— THE PROBLEM —
The reply should contain only the lines from the start of the records through the line with "- Fazer uso de props corretamente", reproduced verbatim and without pictures.

— AVAILABLE DATA —
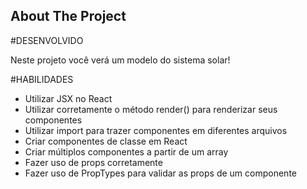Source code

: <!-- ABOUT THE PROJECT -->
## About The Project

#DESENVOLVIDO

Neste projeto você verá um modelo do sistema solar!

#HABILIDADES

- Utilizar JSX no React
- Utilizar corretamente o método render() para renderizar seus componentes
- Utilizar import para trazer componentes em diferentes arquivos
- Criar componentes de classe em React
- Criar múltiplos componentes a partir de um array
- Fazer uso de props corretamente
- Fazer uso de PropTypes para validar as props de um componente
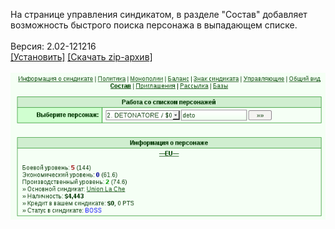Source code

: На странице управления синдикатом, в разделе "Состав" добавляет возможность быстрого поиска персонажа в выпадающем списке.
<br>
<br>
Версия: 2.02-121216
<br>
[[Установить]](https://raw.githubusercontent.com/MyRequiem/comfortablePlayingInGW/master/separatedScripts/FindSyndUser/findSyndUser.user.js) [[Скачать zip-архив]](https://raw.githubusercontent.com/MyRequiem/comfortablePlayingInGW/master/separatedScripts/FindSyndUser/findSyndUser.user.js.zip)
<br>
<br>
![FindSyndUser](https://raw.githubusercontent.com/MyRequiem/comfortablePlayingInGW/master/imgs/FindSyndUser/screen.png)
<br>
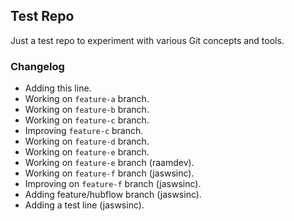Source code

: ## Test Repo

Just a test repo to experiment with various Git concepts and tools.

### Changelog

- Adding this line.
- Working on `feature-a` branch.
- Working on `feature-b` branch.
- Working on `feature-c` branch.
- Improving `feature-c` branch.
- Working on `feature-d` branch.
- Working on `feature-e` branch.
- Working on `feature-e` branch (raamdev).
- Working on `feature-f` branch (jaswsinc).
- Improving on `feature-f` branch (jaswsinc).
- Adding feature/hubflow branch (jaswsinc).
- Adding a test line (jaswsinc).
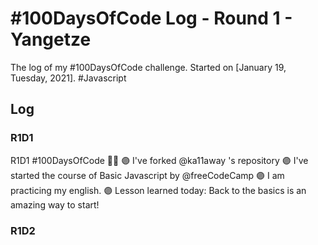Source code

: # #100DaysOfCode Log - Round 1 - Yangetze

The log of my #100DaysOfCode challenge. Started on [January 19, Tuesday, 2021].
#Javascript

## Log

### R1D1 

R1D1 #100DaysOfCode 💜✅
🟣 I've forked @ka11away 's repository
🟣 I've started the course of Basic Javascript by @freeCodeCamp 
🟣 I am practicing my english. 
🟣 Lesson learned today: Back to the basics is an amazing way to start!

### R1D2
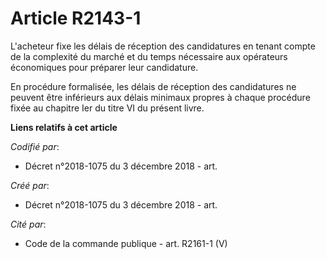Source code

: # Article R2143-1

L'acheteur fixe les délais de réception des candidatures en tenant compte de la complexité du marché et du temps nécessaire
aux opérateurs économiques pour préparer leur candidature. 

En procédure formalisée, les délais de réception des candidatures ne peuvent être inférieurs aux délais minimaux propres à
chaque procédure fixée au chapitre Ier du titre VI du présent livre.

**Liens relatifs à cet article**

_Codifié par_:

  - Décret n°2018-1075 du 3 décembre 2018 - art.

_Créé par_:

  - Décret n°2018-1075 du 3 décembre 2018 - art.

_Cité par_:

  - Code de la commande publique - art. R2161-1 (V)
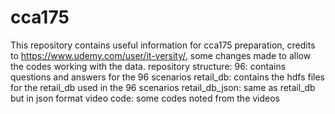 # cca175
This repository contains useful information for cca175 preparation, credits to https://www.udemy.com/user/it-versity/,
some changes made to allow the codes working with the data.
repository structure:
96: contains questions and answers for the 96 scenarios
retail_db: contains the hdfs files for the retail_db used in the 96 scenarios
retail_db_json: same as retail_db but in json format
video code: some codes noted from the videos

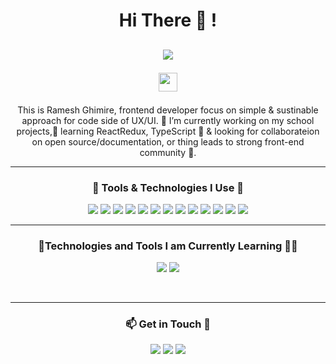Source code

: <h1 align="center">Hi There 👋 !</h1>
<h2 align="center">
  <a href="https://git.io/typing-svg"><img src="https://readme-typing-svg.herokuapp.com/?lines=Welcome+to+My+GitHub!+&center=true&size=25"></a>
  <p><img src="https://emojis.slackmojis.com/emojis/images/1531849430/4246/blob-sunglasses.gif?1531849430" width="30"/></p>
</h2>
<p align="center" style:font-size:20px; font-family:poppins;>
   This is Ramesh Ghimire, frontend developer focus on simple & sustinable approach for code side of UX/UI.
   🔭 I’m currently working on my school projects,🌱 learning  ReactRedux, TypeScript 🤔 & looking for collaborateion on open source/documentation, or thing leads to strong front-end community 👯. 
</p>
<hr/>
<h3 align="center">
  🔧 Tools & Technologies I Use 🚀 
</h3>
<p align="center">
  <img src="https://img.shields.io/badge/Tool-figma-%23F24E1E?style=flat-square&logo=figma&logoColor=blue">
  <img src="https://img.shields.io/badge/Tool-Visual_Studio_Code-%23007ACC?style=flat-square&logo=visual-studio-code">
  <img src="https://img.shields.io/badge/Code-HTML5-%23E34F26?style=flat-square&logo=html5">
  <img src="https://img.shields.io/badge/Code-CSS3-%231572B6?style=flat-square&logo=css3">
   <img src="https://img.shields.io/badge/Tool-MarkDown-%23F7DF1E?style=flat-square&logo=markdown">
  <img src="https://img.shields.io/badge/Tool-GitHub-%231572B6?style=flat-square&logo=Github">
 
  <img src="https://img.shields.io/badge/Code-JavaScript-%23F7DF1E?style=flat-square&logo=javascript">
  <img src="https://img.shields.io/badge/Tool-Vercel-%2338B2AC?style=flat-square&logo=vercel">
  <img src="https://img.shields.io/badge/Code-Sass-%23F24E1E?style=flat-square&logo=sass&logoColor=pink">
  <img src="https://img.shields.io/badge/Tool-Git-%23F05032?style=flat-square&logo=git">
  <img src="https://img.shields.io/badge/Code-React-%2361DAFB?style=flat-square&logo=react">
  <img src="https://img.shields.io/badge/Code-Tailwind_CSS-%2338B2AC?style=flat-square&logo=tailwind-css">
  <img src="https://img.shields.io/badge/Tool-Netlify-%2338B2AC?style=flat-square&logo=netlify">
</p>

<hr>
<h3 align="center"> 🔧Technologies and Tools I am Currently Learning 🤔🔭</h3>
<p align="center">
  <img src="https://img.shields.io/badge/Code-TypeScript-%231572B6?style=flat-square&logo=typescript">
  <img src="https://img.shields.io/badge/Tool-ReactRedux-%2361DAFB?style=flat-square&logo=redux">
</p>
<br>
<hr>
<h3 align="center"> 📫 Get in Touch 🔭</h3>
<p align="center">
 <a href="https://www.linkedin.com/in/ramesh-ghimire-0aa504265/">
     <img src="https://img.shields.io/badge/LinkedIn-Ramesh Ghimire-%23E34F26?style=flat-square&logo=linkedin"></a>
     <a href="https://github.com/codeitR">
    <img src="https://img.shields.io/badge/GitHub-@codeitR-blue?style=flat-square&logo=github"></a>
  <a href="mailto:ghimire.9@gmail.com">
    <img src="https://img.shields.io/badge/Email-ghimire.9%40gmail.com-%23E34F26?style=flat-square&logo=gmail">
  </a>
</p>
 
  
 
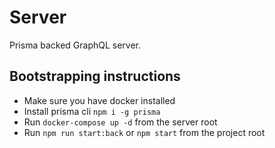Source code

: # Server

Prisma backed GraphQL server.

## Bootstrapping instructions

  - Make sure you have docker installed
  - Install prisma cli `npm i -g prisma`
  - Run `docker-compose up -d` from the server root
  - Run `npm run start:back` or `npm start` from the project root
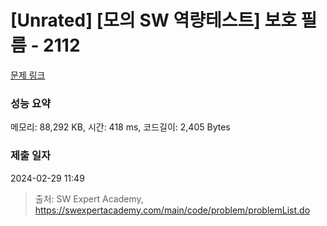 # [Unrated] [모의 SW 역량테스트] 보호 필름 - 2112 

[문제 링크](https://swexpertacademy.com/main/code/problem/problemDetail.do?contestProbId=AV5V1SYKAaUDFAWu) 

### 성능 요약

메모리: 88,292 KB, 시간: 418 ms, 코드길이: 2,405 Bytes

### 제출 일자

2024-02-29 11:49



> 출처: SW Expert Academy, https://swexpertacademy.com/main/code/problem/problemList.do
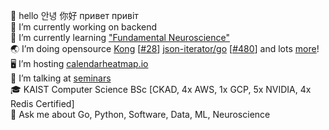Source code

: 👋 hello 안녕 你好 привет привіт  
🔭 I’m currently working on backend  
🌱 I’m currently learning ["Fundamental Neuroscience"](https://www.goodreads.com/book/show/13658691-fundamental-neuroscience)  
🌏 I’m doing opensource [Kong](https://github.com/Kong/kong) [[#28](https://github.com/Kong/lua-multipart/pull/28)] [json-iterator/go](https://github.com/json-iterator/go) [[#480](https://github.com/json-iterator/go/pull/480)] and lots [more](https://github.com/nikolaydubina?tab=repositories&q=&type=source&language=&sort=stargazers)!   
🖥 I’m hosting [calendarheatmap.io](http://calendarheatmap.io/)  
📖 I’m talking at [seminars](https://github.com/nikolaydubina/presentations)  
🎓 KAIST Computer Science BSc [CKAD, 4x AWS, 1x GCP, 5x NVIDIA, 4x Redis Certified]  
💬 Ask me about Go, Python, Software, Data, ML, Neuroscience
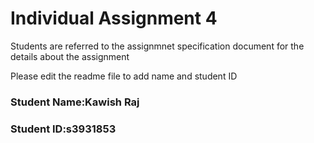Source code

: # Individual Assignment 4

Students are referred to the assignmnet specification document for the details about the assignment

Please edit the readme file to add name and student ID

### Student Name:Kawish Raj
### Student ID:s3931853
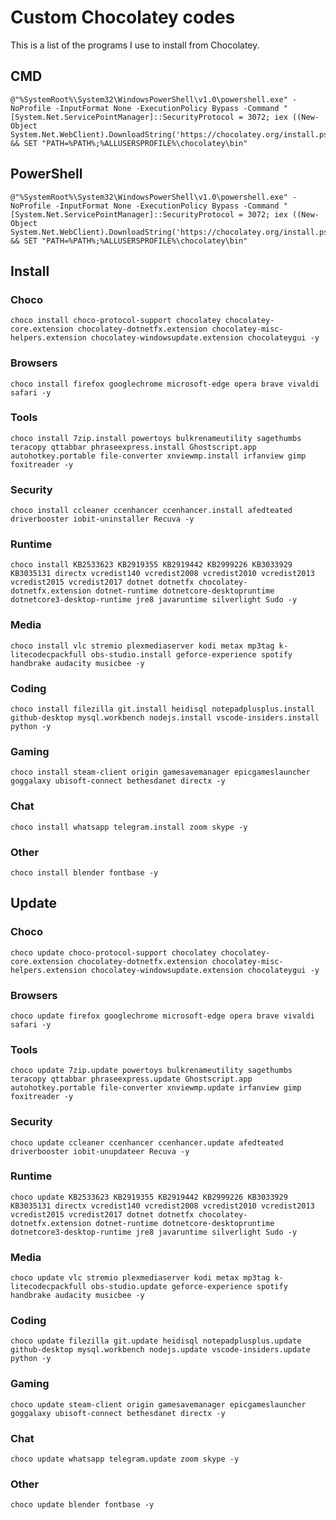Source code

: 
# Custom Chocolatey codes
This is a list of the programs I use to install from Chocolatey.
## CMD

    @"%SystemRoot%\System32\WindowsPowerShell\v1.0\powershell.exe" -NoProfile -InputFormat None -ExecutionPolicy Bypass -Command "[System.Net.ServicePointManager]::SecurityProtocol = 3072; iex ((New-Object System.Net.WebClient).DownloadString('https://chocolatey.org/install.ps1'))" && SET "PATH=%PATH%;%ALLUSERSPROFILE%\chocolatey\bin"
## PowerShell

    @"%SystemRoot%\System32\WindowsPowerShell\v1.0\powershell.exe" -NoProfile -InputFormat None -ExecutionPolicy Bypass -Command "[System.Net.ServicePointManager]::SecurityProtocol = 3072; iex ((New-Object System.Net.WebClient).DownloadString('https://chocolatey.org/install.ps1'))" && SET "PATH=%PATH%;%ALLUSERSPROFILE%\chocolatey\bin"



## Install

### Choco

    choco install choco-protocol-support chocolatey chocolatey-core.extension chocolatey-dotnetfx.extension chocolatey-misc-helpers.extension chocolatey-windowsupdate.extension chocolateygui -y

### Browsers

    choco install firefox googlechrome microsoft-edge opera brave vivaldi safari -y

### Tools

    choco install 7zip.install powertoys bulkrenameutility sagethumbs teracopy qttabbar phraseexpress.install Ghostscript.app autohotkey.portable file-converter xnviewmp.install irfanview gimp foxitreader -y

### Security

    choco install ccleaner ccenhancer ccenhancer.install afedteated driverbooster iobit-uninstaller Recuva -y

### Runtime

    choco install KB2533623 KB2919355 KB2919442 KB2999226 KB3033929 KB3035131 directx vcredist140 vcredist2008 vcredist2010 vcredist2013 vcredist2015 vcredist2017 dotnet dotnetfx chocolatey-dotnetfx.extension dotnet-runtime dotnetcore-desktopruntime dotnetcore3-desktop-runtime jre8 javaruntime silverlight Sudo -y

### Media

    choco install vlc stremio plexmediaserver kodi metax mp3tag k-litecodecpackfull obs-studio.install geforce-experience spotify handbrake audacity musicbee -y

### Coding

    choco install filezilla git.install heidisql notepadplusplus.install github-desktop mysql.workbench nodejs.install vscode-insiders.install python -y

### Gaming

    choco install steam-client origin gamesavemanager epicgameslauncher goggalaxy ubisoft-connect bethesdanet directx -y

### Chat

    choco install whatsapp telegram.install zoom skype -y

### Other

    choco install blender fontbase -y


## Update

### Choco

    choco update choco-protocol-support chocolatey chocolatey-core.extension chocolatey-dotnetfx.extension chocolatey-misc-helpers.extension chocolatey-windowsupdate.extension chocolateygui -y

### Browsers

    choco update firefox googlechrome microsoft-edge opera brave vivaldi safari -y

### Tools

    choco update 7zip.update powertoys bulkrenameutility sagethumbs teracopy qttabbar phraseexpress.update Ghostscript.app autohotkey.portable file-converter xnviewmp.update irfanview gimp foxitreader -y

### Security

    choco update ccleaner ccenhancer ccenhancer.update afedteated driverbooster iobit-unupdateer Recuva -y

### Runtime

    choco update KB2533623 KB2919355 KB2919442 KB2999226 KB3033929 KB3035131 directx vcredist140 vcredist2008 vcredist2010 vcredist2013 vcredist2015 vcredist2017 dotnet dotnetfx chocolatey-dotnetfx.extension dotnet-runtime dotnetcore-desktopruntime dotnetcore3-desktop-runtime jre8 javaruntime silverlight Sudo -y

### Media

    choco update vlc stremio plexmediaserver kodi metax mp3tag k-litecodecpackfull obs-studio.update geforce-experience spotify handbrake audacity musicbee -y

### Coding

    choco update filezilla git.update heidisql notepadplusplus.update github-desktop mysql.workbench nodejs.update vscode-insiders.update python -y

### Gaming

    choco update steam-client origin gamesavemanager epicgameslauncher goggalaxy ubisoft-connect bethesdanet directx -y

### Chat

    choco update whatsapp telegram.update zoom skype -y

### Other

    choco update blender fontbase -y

— EXERCISE RESULT —
Source code

: <!-- ABOUT THE PROJECT -->
## About The Project

#DESENVOLVIDO

Neste projeto você verá um modelo do sistema solar!

#HABILIDADES

- Utilizar JSX no React
- Utilizar corretamente o método render() para renderizar seus componentes
- Utilizar import para trazer componentes em diferentes arquivos
- Criar componentes de classe em React
- Criar múltiplos componentes a partir de um array
- Fazer uso de props corretamente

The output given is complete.